There are a few lucky car shoppers out there who can afford the very best the automotive world has to offer. For those hoping to go really fast and be coddled while doing it, Cadillac created the XLR-V convertible. The V at the end of the car's moniker indicates that it's a performance variant of Cadillac's XLR, but it could easily stand for viciously quick and very luxurious.
2008 Cadillac XLR-V Base Convertible
Viciously quick comes courtesy of this Cadillac's supercharged V8, which will send you hurtling from zero to 60 in less than 5 seconds. You won't find any assembly lines at the Wixom, Michigan, facility in which the high-performance engine is made. Taking a cue from European ultraluxury manufacturers, Cadillac has given each V8 a personal touch, with each being built from start to finish by a single craftsman. Very luxurious is the end result of the wealth of standard features offered by the Cadillac XLR-V roadster. Satellite radio, keyless ignition and a voice-activated navigation system are all part of the lineup.
The XLR-V's features list brims with opulence, but unfortunately, the same can't be said for its cabin. Abundant wood and metallic accents are a good start, but aesthetics ultimately miss the mark, thanks to generic-looking switchgear and unspectacular leather. For a car that costs about $100K, this is a profound disappointment. Cabin dimensions in this convertible are also tight, resulting in a cramped environment for taller drivers. Another shortcoming is the car's lack of cargo room.
It should also be said that while the Cadillac XLR-V offers a memorable and engaging ride, you'll find more refined driving dynamics in its European competition. Still, for those seeking a less common American alternative, this singular Caddy could prove to be a pleasing choice.
Current Cadillac XLR-V
Designed to facilitate wind-tousled tresses and sun-kissed cheeks, the Cadillac XLR-V is available only as a two-seat convertible with a retractable hardtop. Aside from its high-performance innards, this V is distinguished from its less spirited sibling by virtue of styling cues like a unique front grille and a sculpted hood designed to accommodate the V8's supercharger.

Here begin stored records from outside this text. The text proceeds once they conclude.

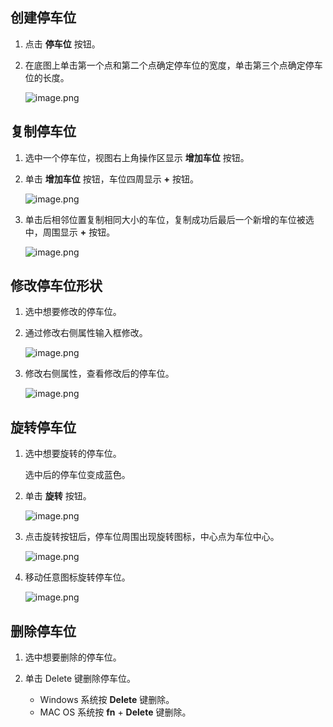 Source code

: ## 创建停车位

1. 点击 **停车位** 按钮。

4. 在底图上单击第一个点和第二个点确定停车位的宽度，单击第三个点确定停车位的长度。

   ![image.png](https://bce.bdstatic.com/doc/Apollo-Homepage-Document/Apollo_Beta_Doc/image_5ce34e6.png)


## 复制停车位

1. 选中一个停车位，视图右上角操作区显示 **增加车位** 按钮。
2. 单击 **增加车位** 按钮，车位四周显示 **+** 按钮。

   ![image.png](https://bce.bdstatic.com/doc/Apollo-Homepage-Document/Apollo_Beta_Doc/image_d046cee.png)

3. 单击后相邻位置复制相同大小的车位，复制成功后最后一个新增的车位被选中，周围显示 **+** 按钮。

   ![image.png](https://bce.bdstatic.com/doc/Apollo-Homepage-Document/Apollo_Beta_Doc/image_3c8c868.png)


## 修改停车位形状

1. 选中想要修改的停车位。
2. 通过修改右侧属性输入框修改。

   ![image.png](https://bce.bdstatic.com/doc/Apollo-Homepage-Document/Apollo_Beta_Doc/image_d289465.png)

3. 修改右侧属性，查看修改后的停车位。

   ![image.png](https://bce.bdstatic.com/doc/Apollo-Homepage-Document/Apollo_Beta_Doc/image_455d612.png)





## 旋转停车位

1. 选中想要旋转的停车位。

   选中后的停车位变成蓝色。

2. 单击 **旋转** 按钮。

   ![image.png](https://bce.bdstatic.com/doc/Apollo-Homepage-Document/Apollo_Beta_Doc/image_63af776.png)

3. 点击旋转按钮后，停车位周围出现旋转图标，中心点为车位中心。

   ![image.png](https://bce.bdstatic.com/doc/Apollo-Homepage-Document/Apollo_Beta_Doc/image_de03980.png)

4. 移动任意图标旋转停车位。

   ![image.png](https://bce.bdstatic.com/doc/Apollo-Homepage-Document/Apollo_Beta_Doc/image_e59155f.png)


 ## 删除停车位

1. 选中想要删除的停车位。
2. 单击 Delete 键删除停车位。

   - Windows 系统按 **Delete** 键删除。
   - MAC OS 系统按 **fn** + **Delete** 键删除。
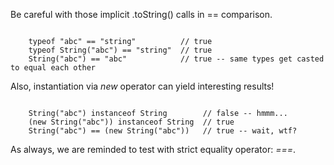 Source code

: Be careful with those implicit .toString() calls in == comparison.

<code>
    typeof "abc" == "string"          // true
    typeof String("abc") == "string"  // true
    String("abc") == "abc"            // true -- same types get casted to equal each other    
</code>

Also, instantiation via _new_ operator can yield interesting results!

<code>
    String("abc") instanceof String        // false -- hmmm...
    (new String("abc")) instanceof String  // true
    String("abc") == (new String("abc"))   // true -- wait, wtf?
</code>

As always, we are reminded to test with strict equality operator: _===_. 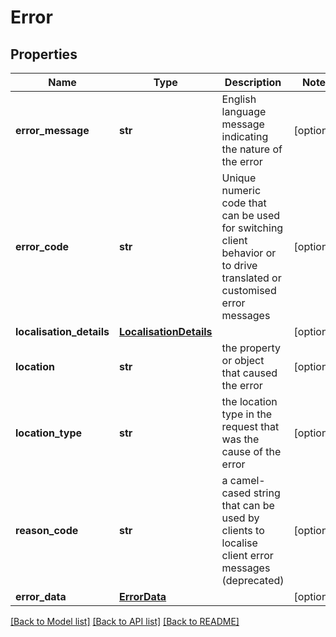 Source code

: # Error

## Properties
Name | Type | Description | Notes
------------ | ------------- | ------------- | -------------
**error_message** | **str** | English language message indicating the nature of the error | [optional] 
**error_code** | **str** | Unique numeric code that can be used for switching client behavior or to drive translated or customised error messages | [optional] 
**localisation_details** | [**LocalisationDetails**](LocalisationDetails.md) |  | [optional] 
**location** | **str** | the property or object that caused the error | [optional] 
**location_type** | **str** | the location type in the request that was the cause of the error  | [optional] 
**reason_code** | **str** | a camel-cased string that can be used by clients to localise client error messages (deprecated) | [optional] 
**error_data** | [**ErrorData**](ErrorData.md) |  | [optional] 

[[Back to Model list]](../README.md#documentation-for-models) [[Back to API list]](../README.md#documentation-for-api-endpoints) [[Back to README]](../README.md)


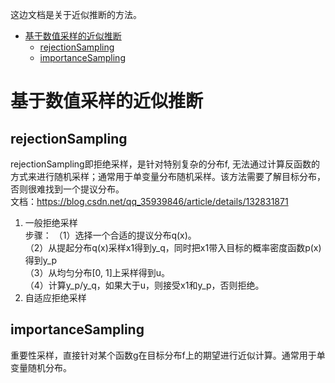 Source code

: 这边文档是关于近似推断的方法。

- [基于数值采样的近似推断](#基于数值采样的近似推断)
  - [rejectionSampling](#rejectionSampling) <br/>
  - [importanceSampling](#importanceSampling) <br/>

# 基于数值采样的近似推断
## rejectionSampling
rejectionSampling即拒绝采样，是针对特别复杂的分布f, 无法通过计算反函数的方式来进行随机采样；通常用于单变量分布随机采样。该方法需要了解目标分布，否则很难找到一个提议分布。  
文档：https://blog.csdn.net/qq_35939846/article/details/132831871  
1. 一般拒绝采样  
   步骤：
   （1）选择一个合适的提议分布q(x)。  
   （2）从提起分布q(x)采样x1得到y_q，同时把x1带入目标的概率密度函数p(x)得到y_p  
   （3）从均匀分布[0, 1]上采样得到u。  
   （4）计算y_p/y_q，如果大于u，则接受x1和y_p，否则拒绝。  
3. 自适应拒绝采样  

## importanceSampling
重要性采样，直接针对某个函数g在目标分布f上的期望进行近似计算。通常用于单变量随机分布。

Only one trim is available, but -- as befits the car's nearly six-figure price tag -- it's fully loaded. Perks like Bluetooth phone connectivity, heated leather seats and adaptive cruise control (which automatically maintains a preset distance between the roadster and the car ahead of it) are all standard. The XLR-V's power-retractable hardtop can go from closed to open (and vice-versa) in about 30 seconds.

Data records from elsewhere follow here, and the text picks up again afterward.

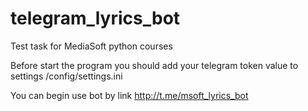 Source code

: # telegram_lyrics_bot
Test task for MediaSoft python courses

Before start the program you should add your telegram token value to settings /config/settings.ini

You can begin use bot by link http://t.me/msoft_lyrics_bot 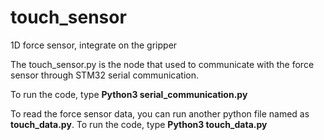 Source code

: # touch_sensor
1D force sensor, integrate on the gripper

The touch_sensor.py is the node that used to communicate with the force sensor through STM32 serial communication.

To run the code, type **Python3 serial_communication.py**

To read the force sensor data, you can run another python file named as **touch_data.py**.
To run the code, type **Python3 touch_data.py**

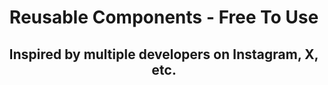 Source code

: <h1 align="center"> Reusable Components - Free To Use </h1>

<div align="center">
  
  <h2>Inspired by multiple developers on Instagram, X, etc.</h2>

</div>
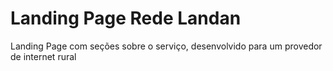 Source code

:# Landing Page Rede Landan

Landing Page com seções sobre o serviço, desenvolvido para um provedor de internet rural
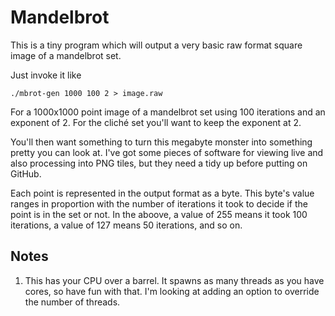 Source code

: Mandelbrot
==========
This is a tiny program which will output a very basic raw format square image of a mandelbrot set.

Just invoke it like 

	./mbrot-gen 1000 100 2 > image.raw

For a 1000x1000 point image of a mandelbrot set using 100 iterations and an exponent of 2.
For the clich&eacute; set you'll want to keep the exponent at 2.

You'll then want something to turn this megabyte monster into something pretty you can look at.
I've got some pieces of software for viewing live and also processing into PNG tiles, but they need a tidy up before putting on GitHub.

Each point is represented in the output format as a byte.
This byte's value ranges in proportion with the number of iterations it took to decide if the point is in the set or not.
In the aboove, a value of 255 means it took 100 iterations, a value of 127 means 50 iterations, and so on.


Notes
-----

1. This has your CPU over a barrel.
   It spawns as many threads as you have cores, so have fun with that.
   I'm looking at adding an option to override the number of threads.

Pop this Caddy's rather menacing hood and you'll find a supercharged 4.4-liter V8 with the goods to kick out 443 horsepower and 414 pound-feet of torque. A broad torque band keeps this might readily accessible; the engine is able to deliver 90 percent of peak torque between 2,200 and 6,000 rpm. A six-speed automatic transmission with manual-shift capability directs power to the rear wheels.
The Cadillac XLR-V's cabin is attractive, but attractive simply isn't good enough for a car in this price range. Aluminum accents add a nice gleam to the steering wheel and instrument panel, and there are pleasing amounts of burnished exotic wood in evidence -- you'll find it on the shifter knob, steering wheel and parts of the door and center console. But compared to what's available from other cars populating this rarefied bracket, the overall look and feel of the Cadillac's interior is a little disappointing. There's also not a whole lot of room available. The vertically gifted will find getting comfortable in the driver seat a challenge, and tight cargo room limits versatility.

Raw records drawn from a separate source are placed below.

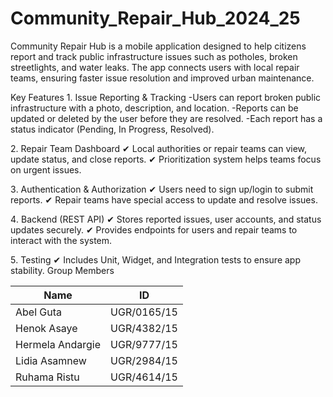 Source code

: # Community_Repair_Hub_2024_25
Community Repair Hub is a mobile application designed to help citizens report and track public infrastructure issues such as potholes, broken streetlights, and water leaks. The app connects users with local repair teams, ensuring faster issue resolution and improved urban maintenance.

 Key Features
1️. Issue Reporting & Tracking
-Users can report broken public infrastructure with a photo, description, and location.
-Reports can be updated or deleted by the user before they are resolved.
-Each report has a status indicator (Pending, In Progress, Resolved).

2️. Repair Team Dashboard
✔ Local authorities or repair teams can view, update status, and close reports.
✔ Prioritization system helps teams focus on urgent issues.

3️. Authentication & Authorization
✔ Users need to sign up/login to submit reports.
✔ Repair teams have special access to update and resolve issues.

4️. Backend (REST API)
✔ Stores reported issues, user accounts, and status updates securely.
✔ Provides endpoints for users and repair teams to interact with the system.

5️. Testing
✔ Includes Unit, Widget, and Integration tests to ensure app stability.
Group Members

 | Name               | ID         |
|--------------------|------------|
| Abel Guta          | UGR/0165/15 |
| Henok Asaye        | UGR/4382/15 |
| Hermela Andargie   | UGR/9777/15 |
| Lidia Asamnew      | UGR/2984/15 |
| Ruhama Ristu       | UGR/4614/15 |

Once settled, however, drivers will find themselves swept away on a wave of raw power. The car is responsive and quick, eager to leap to attention at the slightest tap of the throttle. Its Magnetic Ride Control adaptive suspension (which automatically adjusts the suspension to reflect driving conditions) is tuned to be sportier than that of the XLR, but thanks to careful attention paid to handling dynamics, the car's ride is never abusive. The only real detracting attribute is the car's steering, which we have found to be overly heavy.